# Data for processing

*****

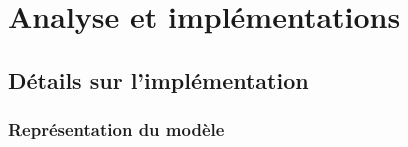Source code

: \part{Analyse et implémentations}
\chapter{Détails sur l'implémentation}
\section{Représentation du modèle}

*****

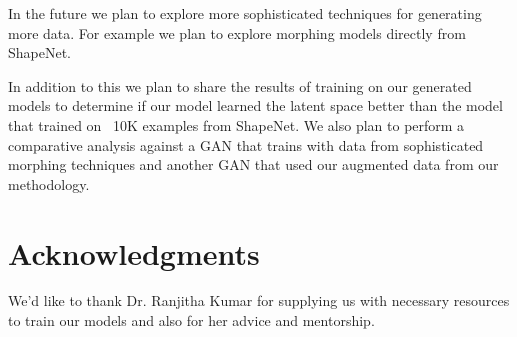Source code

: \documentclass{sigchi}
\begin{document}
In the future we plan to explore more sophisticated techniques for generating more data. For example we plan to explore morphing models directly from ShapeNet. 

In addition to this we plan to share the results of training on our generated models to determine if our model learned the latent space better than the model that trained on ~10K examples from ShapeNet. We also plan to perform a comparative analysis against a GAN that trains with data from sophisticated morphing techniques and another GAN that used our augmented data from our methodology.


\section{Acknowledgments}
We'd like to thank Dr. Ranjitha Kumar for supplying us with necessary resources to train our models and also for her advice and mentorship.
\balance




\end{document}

*****

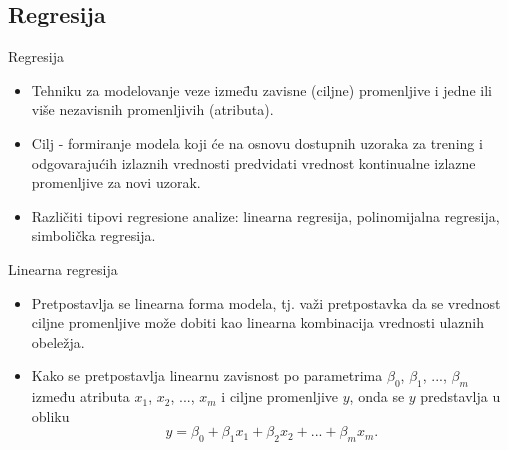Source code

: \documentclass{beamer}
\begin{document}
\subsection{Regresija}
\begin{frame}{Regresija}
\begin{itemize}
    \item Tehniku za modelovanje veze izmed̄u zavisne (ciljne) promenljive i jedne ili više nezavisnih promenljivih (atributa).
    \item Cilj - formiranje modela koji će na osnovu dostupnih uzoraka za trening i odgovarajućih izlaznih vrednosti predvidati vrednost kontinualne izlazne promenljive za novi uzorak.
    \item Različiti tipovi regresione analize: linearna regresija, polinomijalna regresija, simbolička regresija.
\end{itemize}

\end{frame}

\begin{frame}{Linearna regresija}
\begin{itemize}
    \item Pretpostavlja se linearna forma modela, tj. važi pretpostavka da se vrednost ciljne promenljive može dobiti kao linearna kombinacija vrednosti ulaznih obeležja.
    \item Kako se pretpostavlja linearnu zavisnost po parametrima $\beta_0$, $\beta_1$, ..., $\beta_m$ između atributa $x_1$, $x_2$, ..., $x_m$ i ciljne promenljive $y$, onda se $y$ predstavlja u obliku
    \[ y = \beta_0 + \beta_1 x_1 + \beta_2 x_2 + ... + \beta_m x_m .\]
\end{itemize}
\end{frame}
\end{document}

*****

# About this task
Filter the entries above down to the lines containing the word "from".

# The answer
In the future we plan to explore more sophisticated techniques for generating more data. For example we plan to explore morphing models directly from ShapeNet. 
In addition to this we plan to share the results of training on our generated models to determine if our model learned the latent space better than the model that trained on ~10K examples from ShapeNet. We also plan to perform a comparative analysis against a GAN that trains with data from sophisticated morphing techniques and another GAN that used our augmented data from our methodology.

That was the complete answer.